• 4. Choose rows

Motivating scenario: You want to limit your analysis to rows with certain values.

Learning goals: By the end of this sub-chapter you should be able to

  1. Use the filter function to choose the rows you want to work with.
  2. Display care so that you do not get the wrong answer when filtering your data.
Loading and formatting data to match where we last left off.
library(dplyr)
library(readr)
library(ggplot2)

ril_link <- "https://raw.githubusercontent.com/ybrandvain/datasets/refs/heads/master/clarkia_rils.csv"
ril_data <- readr::read_csv(ril_link)
ril_data <- ril_data |> 
  select(location,  prop_hybrid,  mean_visits, petal_color, 
         petal_area_mm, asd_mm, growth_rate) |>
  rename(petal_area  = petal_area_mm, 
         asd         = asd_mm,
         visits      = mean_visits)|>
  mutate(growth_rate = as.numeric(growth_rate),
         visited = visits > 0,
         has_hyb = prop_hybrid > 0,
         relative_asd = asd / petal_area) 
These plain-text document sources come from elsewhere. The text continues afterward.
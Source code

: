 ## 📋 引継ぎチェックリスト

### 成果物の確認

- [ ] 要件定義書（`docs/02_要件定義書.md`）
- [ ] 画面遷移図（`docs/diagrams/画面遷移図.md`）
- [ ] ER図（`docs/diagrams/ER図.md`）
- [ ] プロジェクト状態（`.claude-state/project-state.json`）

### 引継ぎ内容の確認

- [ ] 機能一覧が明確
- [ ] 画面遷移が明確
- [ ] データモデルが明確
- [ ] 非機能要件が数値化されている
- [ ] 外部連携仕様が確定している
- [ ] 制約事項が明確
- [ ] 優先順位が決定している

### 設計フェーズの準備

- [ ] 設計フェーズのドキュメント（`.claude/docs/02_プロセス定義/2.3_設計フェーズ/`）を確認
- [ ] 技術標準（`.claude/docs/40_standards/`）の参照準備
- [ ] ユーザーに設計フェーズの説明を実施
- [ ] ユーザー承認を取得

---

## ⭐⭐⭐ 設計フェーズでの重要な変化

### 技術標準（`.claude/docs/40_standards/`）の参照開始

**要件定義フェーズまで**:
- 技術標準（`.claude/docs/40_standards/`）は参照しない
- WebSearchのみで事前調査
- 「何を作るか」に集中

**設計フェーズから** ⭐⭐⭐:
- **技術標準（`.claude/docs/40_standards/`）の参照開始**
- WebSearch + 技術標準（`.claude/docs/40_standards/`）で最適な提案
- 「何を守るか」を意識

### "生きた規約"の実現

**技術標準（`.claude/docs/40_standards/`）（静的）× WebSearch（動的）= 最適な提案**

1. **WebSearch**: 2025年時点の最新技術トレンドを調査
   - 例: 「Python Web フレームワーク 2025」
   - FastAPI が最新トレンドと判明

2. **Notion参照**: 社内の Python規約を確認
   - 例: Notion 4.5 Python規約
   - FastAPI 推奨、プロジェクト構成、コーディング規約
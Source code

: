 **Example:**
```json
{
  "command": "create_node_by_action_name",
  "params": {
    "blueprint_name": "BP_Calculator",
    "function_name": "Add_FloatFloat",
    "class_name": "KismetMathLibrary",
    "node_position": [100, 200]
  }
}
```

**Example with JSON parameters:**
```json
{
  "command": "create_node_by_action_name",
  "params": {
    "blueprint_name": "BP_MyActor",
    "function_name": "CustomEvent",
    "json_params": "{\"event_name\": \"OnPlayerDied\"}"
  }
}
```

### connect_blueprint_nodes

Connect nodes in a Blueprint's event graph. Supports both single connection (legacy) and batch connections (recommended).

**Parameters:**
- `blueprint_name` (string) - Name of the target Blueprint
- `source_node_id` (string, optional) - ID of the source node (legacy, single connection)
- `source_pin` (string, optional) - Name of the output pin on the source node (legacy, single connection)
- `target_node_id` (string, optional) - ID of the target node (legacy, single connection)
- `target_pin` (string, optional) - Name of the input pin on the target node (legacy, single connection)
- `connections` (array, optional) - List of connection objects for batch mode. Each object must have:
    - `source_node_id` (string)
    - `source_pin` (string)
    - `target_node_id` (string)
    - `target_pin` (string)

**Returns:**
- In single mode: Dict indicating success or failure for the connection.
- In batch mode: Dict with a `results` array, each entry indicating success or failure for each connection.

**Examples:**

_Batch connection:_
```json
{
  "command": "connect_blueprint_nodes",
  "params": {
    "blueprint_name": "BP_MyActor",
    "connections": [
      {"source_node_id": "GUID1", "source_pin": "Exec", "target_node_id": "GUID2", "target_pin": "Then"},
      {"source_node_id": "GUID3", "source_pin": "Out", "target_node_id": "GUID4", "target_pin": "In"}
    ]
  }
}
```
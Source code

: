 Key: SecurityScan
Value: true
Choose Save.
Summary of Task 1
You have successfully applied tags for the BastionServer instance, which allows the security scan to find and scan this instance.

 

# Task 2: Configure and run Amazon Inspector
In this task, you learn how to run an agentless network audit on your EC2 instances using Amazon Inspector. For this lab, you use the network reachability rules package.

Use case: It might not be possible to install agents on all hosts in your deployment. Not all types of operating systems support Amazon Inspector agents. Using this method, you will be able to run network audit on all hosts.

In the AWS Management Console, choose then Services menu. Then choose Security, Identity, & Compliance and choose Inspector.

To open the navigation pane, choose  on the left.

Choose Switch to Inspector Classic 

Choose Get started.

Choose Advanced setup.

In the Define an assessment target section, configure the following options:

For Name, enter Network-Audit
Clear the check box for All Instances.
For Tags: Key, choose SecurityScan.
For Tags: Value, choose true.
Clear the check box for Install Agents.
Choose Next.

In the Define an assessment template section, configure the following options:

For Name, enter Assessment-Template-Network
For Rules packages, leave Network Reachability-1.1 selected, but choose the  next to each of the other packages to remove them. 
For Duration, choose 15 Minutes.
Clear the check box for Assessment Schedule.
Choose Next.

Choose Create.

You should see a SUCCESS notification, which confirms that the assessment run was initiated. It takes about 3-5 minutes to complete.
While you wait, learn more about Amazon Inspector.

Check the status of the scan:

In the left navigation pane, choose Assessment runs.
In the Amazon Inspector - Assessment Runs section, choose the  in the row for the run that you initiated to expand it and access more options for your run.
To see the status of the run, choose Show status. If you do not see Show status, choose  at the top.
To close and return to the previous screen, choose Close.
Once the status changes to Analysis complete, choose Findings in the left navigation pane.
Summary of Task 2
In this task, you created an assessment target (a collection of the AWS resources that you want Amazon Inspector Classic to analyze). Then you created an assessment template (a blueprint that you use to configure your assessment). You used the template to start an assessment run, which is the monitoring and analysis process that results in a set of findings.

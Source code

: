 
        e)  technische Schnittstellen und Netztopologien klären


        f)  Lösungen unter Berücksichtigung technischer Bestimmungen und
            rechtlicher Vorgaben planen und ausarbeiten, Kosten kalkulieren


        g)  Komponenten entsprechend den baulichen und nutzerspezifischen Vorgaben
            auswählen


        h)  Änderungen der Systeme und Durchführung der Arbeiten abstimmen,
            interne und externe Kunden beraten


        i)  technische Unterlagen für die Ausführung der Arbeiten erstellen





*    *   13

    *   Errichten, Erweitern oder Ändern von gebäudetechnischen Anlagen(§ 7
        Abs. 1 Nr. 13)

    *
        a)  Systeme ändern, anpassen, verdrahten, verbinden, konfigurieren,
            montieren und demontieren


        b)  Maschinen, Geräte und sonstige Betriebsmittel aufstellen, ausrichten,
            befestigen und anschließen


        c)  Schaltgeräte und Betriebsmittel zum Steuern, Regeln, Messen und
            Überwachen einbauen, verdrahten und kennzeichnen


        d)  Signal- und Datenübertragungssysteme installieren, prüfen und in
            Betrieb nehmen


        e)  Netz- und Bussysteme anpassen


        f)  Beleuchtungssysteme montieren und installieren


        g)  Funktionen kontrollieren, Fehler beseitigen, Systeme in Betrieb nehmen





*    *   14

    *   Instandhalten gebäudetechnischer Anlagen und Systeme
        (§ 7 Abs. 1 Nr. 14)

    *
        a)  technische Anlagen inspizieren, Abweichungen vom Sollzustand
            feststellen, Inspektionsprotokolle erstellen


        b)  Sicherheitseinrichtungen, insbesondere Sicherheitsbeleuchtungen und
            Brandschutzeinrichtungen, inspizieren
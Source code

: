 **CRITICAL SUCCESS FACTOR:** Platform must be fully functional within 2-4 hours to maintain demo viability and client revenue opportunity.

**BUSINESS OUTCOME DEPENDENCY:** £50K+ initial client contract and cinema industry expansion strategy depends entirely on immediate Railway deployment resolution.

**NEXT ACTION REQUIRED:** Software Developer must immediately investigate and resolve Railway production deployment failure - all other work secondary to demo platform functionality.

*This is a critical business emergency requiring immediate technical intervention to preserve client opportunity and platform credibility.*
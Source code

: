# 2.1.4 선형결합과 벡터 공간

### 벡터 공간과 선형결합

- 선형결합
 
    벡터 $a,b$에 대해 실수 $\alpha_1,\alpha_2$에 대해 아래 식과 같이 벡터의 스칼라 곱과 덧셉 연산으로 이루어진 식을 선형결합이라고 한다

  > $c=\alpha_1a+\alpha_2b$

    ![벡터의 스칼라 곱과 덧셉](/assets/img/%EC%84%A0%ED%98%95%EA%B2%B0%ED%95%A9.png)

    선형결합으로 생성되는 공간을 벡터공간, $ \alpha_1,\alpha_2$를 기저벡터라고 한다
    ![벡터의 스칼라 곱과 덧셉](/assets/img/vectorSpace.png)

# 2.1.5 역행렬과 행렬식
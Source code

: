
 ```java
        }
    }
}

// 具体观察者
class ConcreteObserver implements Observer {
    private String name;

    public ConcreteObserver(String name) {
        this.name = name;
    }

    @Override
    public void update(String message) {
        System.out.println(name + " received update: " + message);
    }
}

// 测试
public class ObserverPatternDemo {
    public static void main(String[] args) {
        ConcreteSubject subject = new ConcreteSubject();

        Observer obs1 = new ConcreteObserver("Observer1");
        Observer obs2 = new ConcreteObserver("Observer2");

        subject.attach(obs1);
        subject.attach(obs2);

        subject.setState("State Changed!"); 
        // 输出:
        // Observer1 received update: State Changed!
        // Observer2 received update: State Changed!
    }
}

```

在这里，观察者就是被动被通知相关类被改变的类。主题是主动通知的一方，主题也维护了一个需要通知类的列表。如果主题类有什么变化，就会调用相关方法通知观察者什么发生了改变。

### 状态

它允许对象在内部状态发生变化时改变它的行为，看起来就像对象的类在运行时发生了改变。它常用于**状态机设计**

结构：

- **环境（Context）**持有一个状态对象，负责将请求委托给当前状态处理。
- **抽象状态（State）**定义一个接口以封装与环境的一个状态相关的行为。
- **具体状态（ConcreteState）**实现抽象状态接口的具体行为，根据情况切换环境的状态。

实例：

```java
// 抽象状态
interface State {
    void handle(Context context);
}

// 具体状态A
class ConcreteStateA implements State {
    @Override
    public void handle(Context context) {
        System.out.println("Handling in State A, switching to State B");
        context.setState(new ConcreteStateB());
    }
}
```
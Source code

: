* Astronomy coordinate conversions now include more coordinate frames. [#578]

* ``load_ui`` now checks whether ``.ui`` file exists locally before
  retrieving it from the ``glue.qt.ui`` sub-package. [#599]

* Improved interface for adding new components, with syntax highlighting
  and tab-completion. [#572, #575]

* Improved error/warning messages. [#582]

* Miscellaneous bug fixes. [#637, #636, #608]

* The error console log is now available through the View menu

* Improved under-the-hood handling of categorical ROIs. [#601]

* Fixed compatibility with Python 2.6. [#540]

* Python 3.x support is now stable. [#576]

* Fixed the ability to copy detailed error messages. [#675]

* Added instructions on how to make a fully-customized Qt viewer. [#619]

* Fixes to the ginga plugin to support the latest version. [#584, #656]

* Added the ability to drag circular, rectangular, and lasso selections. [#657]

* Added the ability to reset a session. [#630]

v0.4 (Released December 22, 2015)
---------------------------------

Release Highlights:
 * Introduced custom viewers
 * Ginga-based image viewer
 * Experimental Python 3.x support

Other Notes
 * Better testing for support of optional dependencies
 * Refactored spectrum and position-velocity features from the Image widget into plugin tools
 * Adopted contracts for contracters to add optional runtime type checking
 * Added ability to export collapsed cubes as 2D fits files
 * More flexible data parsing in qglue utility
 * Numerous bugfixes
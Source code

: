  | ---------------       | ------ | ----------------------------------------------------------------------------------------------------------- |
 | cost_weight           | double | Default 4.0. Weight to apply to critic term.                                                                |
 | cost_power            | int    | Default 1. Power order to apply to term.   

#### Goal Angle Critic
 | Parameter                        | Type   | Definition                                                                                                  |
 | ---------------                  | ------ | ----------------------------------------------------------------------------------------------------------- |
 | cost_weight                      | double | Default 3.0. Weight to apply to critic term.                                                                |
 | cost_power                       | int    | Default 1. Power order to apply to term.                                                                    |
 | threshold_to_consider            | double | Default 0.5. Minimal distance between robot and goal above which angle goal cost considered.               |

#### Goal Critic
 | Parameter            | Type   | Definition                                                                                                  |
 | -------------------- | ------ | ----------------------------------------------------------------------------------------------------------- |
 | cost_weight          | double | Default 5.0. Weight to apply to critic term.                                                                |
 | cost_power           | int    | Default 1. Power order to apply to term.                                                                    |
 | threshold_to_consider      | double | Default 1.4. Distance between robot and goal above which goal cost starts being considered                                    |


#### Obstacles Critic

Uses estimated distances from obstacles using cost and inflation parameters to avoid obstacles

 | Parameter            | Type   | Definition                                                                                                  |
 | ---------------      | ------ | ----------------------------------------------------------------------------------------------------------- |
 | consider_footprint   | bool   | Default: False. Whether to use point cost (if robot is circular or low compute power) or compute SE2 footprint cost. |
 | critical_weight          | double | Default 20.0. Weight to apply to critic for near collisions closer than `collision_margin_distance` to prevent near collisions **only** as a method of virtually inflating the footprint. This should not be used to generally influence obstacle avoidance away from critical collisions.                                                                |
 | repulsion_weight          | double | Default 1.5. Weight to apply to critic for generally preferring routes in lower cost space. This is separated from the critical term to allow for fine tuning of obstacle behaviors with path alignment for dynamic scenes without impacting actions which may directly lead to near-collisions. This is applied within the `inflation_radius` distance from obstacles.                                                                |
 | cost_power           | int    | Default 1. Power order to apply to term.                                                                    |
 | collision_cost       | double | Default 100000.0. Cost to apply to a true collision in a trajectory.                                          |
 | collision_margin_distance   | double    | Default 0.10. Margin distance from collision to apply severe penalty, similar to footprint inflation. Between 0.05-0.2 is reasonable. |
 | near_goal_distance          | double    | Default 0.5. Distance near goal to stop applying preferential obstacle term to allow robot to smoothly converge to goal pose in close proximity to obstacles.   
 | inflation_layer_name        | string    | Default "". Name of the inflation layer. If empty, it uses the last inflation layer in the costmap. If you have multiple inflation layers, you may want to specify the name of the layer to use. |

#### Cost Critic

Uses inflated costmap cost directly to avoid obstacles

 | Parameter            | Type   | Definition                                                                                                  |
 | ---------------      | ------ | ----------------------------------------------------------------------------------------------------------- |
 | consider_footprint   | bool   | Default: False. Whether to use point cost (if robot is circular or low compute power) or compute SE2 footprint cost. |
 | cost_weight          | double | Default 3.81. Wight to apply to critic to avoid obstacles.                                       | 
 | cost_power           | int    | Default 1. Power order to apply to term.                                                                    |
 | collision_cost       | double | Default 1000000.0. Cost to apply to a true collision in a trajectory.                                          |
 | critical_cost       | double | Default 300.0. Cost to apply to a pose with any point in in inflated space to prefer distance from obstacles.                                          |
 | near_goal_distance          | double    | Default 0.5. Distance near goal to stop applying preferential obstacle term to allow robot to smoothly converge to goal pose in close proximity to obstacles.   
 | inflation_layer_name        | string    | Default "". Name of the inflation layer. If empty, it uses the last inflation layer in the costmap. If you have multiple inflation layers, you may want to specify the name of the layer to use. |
Figure 1 is not good. Most of the space is wasted on NA values. Not only is this wasteful and distracting, but it makes it difficult to spot any true pattern. The solution is clear - we should remove cases in which we did not record pollinator visits (i.e. when visits are NA). Below I show how to use dplyr’s filter function to achieve this!

ril_data |>
    ggplot(aes(x = petal_color, fill = visited))+
    geom_bar()+
    facet_wrap(~location, nrow = 1)+
  theme(legend.position = "bottom")
Bar charts faceted by location (GC and SR) showing counts of pink, white, and missing (NA) petal colors, filled by whether a pollinator visit occurred. Many observations include missing visit data, causing large NA bars that dominate the plots and make patterns difficult to see.
Figure 1: Counts of pink and white Clarkia RILs by location, including cases with missing pollinator visit data.

Remove rows with filter()

A visual representation of filtering data using `filter()` in `dplyr`. The top table contains two columns: `prop_hyb` and `petal_color`, listing hybrid proportions alongside flower color ("white" and "pink"). Below, an R code snippet applies `filter(petal_color == "pink")`, removing rows where `petal_color` is not "pink." The bottom table displays the filtered dataset, which includes only rows with pink flowers, while the white flower row has been excluded.
Figure 2: Using filter() to subset data based on a condition. The top table contains two columns: prop_hyb (proportion of hybrids) and petal_color (flower color), with values including both “white” and “pink” flowers. The function filter(petal_color == "pink") is applied to retain only rows where petal_color is “pink.” The resulting dataset, shown in the bottom table, excludes the “white” flower row and keeps only the observations where petal color is “pink.”

Removing NA data is a common reason to remove certain rows, but it is not the only one. You may want to:

  • Remove very large values that you know to be mistaken entries.
  • Focus on observations from (or not from) a certain treatment, or some other subset of the data.
  • And so on.

Use the syntax below to use dplyr’s filter function to subset your data:

TIBBLE_NAME |> dplyr::filter(LOGICAL CONDITION FOR ROWS TO KEEP)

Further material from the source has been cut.